Your goal: If a line of the data below holds the word "sets", list it.

Source texts of formatted documents
[Start of Attachment]
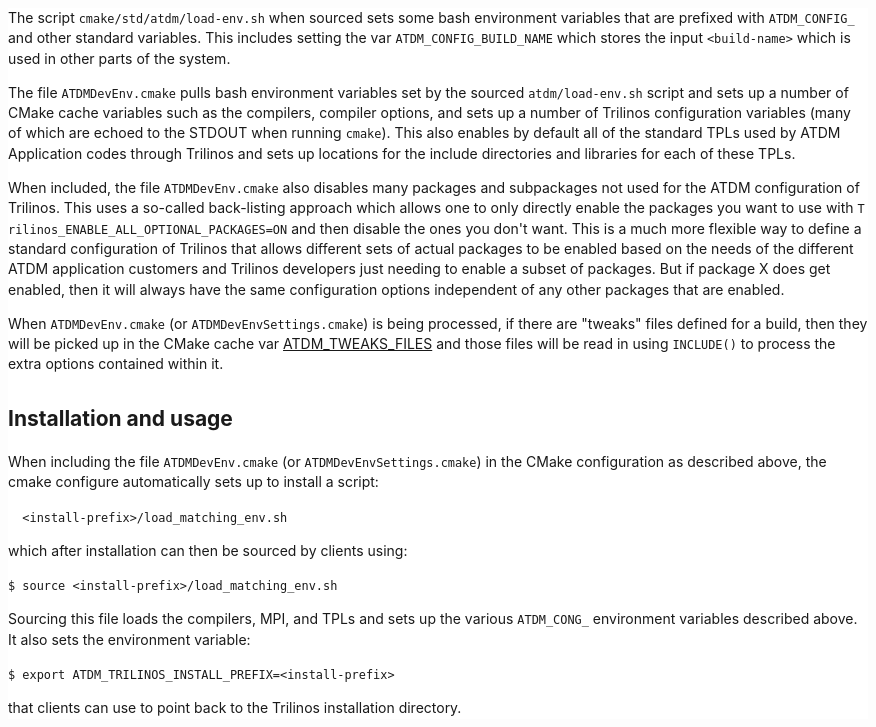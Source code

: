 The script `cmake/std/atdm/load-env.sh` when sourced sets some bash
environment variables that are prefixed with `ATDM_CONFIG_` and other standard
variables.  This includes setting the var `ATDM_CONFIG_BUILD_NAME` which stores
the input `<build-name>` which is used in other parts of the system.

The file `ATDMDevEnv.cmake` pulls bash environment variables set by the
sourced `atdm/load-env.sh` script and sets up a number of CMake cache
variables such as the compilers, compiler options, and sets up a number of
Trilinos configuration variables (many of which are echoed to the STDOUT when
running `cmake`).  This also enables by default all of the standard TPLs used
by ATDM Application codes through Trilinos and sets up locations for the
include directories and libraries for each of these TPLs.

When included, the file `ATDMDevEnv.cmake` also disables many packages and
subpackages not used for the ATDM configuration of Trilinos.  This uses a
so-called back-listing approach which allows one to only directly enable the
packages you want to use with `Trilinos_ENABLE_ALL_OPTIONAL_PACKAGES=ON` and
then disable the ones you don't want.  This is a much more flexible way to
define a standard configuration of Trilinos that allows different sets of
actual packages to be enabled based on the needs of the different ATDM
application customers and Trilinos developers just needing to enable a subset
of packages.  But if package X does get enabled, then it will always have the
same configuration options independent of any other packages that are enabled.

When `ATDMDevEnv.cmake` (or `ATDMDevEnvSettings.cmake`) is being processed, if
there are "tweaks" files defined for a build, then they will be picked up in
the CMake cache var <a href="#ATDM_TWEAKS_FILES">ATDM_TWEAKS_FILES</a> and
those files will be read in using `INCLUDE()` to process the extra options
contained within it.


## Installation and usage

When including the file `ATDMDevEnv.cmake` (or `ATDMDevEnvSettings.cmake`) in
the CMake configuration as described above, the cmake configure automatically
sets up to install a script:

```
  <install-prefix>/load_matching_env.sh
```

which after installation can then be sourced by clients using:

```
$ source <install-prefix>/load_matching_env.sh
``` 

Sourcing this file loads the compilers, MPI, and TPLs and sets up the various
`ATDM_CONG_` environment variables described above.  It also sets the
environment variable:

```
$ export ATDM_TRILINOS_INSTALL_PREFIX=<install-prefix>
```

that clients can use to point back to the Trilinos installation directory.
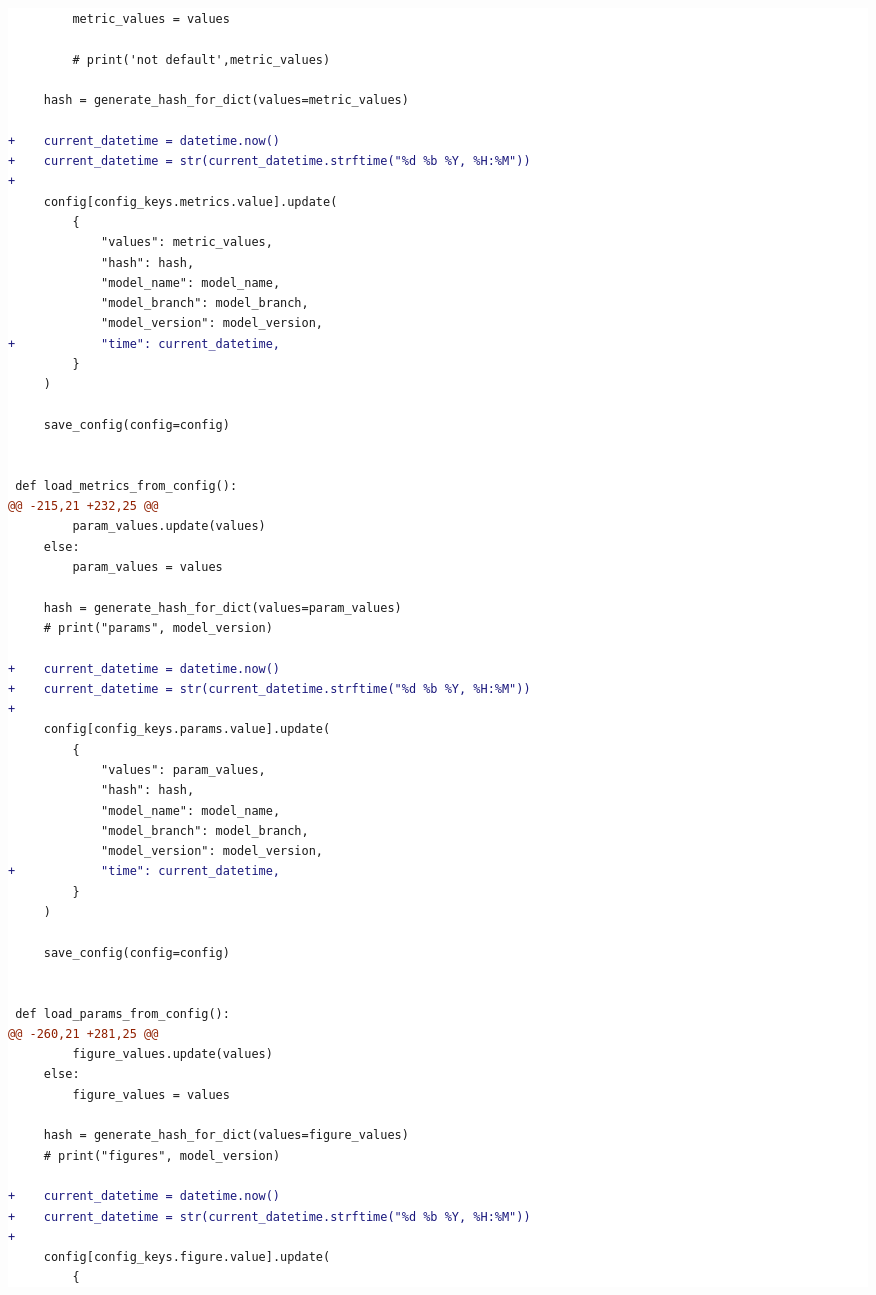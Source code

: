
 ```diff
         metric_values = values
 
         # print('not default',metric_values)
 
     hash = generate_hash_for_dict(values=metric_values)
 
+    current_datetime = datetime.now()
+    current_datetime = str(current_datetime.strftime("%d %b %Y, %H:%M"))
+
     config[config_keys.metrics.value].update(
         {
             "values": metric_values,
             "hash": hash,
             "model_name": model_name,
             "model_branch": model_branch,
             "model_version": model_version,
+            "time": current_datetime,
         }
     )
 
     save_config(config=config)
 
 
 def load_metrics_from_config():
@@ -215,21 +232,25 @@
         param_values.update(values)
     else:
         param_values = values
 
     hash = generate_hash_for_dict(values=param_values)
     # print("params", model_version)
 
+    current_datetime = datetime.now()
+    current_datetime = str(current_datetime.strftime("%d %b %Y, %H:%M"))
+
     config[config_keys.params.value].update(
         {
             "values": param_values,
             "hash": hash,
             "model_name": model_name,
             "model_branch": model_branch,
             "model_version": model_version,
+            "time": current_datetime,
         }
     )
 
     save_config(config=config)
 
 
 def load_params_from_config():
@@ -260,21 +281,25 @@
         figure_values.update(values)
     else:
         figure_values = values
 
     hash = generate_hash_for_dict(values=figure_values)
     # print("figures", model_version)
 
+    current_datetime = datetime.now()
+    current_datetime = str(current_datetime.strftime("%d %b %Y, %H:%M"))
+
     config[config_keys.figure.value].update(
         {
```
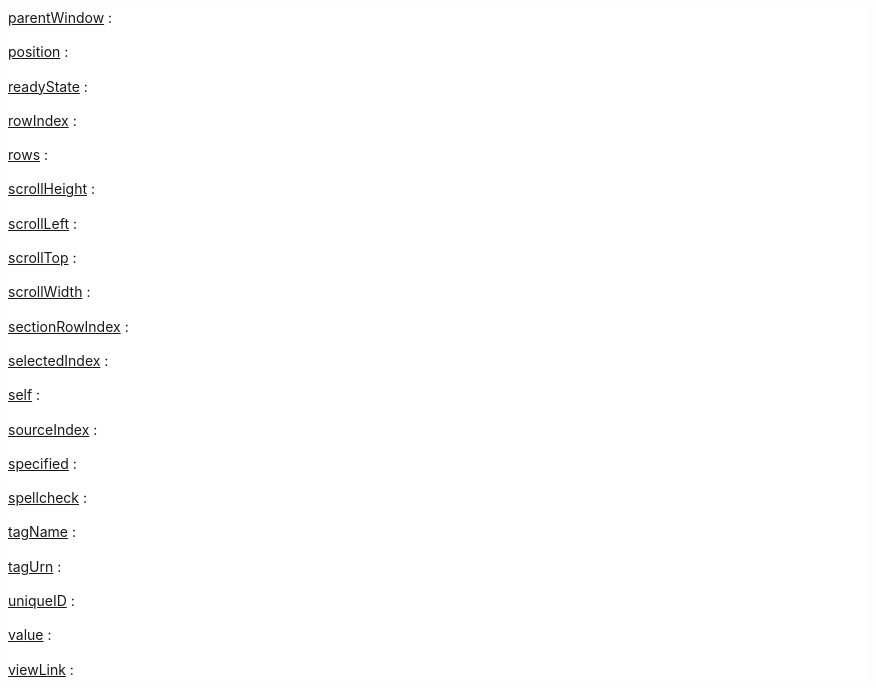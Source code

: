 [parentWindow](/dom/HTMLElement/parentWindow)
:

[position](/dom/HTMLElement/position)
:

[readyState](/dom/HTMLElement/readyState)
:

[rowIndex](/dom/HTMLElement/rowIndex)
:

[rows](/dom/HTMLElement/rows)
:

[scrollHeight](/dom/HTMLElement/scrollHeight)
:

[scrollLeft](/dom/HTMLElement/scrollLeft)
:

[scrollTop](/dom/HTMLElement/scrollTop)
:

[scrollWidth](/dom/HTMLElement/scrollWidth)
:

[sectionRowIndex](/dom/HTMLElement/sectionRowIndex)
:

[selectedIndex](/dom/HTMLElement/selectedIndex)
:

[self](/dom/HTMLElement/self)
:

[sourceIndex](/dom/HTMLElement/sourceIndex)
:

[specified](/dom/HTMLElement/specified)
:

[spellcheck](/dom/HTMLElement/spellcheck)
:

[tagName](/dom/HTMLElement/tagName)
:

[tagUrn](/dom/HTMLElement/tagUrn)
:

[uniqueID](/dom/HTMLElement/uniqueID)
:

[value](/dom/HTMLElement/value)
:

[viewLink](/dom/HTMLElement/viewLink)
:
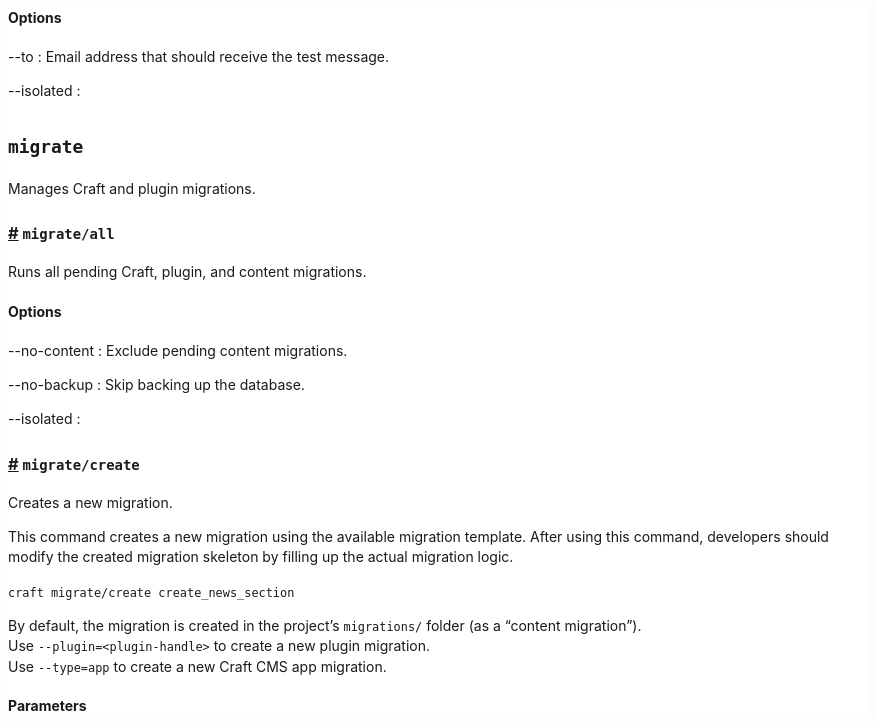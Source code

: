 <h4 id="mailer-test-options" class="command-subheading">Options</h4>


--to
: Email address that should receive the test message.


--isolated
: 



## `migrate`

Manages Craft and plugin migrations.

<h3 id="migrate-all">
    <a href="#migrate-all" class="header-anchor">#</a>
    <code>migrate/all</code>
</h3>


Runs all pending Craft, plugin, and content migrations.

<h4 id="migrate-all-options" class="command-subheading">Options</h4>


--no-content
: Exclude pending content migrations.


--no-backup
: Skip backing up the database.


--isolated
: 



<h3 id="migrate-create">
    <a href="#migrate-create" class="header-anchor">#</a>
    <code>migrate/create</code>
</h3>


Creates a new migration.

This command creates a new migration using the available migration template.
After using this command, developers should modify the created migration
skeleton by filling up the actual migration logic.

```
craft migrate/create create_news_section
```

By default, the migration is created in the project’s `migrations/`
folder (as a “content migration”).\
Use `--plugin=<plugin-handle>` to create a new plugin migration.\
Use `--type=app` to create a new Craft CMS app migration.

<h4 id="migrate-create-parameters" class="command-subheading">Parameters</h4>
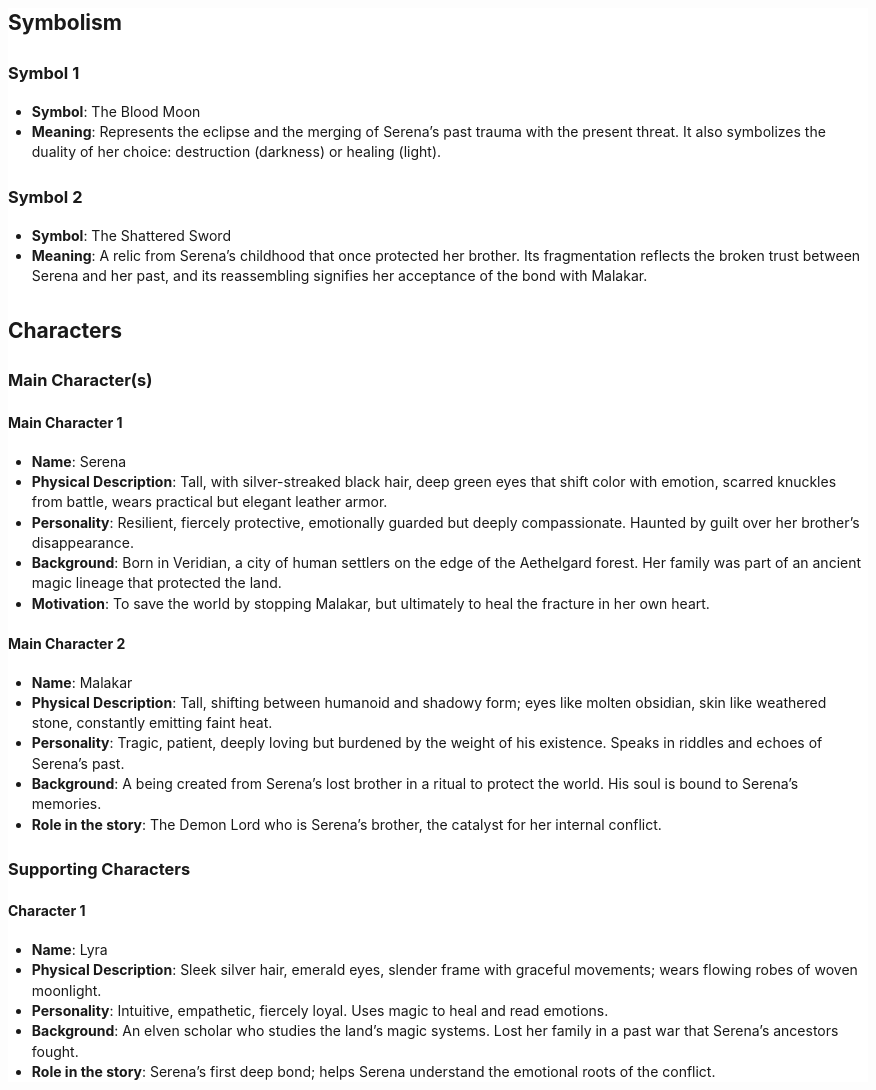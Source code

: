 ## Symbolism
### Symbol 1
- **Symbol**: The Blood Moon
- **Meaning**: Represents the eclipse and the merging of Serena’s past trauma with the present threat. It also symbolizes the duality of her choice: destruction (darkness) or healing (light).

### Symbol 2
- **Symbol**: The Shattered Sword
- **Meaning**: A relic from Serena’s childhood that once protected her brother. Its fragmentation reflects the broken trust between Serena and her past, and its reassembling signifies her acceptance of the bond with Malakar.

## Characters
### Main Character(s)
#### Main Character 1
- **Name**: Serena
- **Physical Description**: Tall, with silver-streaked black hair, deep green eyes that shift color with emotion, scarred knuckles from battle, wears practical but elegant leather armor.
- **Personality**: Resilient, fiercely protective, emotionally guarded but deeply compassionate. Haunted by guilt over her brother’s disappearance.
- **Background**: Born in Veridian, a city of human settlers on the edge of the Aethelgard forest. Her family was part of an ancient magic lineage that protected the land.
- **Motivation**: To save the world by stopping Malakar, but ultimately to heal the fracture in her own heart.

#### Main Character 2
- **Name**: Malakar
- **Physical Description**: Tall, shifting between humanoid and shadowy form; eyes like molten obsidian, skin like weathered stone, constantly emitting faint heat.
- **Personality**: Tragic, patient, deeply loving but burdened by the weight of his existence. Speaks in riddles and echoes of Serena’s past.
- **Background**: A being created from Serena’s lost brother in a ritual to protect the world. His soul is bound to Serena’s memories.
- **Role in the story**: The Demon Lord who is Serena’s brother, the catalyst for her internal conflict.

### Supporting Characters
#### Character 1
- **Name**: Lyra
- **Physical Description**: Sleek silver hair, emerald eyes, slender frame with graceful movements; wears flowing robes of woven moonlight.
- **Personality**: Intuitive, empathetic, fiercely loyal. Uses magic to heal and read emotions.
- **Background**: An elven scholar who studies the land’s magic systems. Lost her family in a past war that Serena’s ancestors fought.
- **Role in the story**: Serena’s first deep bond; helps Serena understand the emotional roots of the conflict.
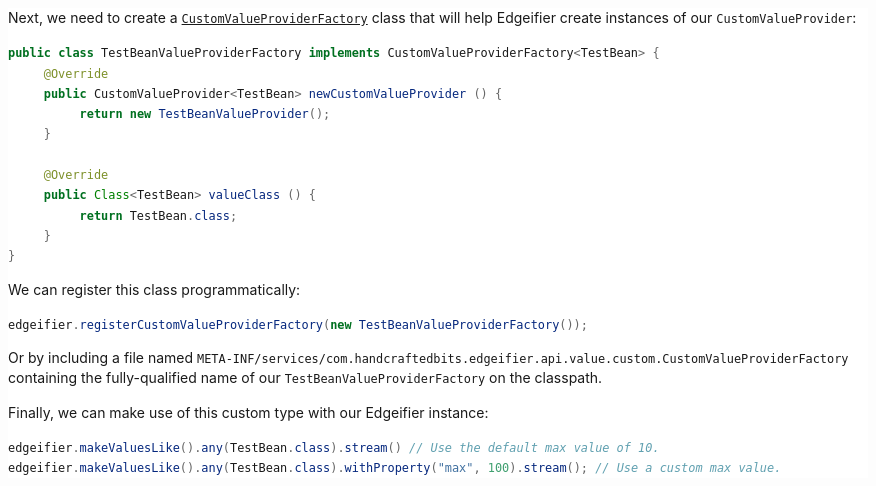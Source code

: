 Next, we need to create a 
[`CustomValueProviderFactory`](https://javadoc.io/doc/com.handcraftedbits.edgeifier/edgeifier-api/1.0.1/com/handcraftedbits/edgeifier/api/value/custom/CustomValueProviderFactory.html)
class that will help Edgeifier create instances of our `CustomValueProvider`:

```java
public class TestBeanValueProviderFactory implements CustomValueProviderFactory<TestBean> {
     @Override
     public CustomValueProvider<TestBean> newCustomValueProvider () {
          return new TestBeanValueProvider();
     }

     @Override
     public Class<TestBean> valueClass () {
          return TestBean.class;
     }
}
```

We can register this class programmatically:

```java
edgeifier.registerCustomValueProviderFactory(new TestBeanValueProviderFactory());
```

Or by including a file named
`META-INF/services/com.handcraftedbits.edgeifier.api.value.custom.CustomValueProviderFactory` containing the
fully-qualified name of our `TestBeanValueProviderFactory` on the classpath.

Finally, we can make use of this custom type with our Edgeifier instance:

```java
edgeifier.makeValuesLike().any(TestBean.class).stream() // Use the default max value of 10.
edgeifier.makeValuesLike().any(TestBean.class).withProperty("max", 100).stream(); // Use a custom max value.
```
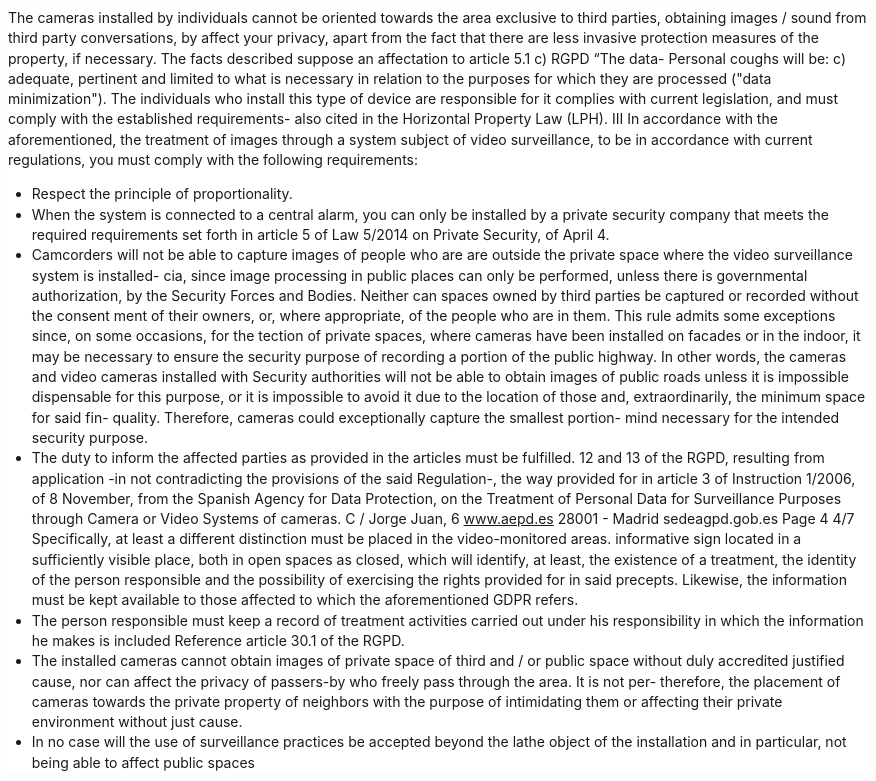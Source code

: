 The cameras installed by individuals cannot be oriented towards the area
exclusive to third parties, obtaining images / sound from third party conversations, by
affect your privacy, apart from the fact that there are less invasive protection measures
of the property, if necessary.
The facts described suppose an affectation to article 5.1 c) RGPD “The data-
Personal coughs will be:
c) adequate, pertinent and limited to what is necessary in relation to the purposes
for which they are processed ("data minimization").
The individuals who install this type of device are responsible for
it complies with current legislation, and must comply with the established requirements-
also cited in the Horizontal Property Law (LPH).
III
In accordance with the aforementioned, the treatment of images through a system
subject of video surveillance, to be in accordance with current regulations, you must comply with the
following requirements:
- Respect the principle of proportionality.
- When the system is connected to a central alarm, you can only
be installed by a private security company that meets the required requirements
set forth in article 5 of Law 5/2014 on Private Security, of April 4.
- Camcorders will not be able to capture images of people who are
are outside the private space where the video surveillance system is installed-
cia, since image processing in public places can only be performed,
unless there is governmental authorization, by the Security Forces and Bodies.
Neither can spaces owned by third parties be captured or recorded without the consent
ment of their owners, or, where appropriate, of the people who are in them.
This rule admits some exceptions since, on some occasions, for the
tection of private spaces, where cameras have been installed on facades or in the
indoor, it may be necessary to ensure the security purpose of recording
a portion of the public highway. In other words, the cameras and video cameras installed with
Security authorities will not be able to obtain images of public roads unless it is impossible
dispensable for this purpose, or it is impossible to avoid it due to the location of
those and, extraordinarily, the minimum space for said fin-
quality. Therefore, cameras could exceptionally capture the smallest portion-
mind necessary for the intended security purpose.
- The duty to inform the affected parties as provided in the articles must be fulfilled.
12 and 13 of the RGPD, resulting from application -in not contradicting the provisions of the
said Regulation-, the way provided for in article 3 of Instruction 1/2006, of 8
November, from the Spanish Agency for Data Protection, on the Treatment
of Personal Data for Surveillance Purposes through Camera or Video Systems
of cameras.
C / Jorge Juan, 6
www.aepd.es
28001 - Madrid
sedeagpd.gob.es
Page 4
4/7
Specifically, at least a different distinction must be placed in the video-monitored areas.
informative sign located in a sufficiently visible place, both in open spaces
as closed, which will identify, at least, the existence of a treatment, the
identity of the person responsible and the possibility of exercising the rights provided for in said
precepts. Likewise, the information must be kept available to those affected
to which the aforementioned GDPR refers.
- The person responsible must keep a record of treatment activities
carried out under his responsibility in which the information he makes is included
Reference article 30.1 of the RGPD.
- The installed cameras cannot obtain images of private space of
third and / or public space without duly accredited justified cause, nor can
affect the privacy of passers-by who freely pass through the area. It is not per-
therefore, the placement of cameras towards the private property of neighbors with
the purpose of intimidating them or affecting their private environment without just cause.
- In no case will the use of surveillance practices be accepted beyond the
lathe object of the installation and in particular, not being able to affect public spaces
[End of Attachment]
Result of this task:
: The script `cmake/std/atdm/load-env.sh` when sourced sets some bash
sourced `atdm/load-env.sh` script and sets up a number of CMake cache
variables such as the compilers, compiler options, and sets up a number of
by ATDM Application codes through Trilinos and sets up locations for the
define a standard configuration of Trilinos that allows different sets of
sets up to install a script:
Sourcing this file loads the compilers, MPI, and TPLs and sets up the various
`ATDM_CONG_` environment variables described above.  It also sets the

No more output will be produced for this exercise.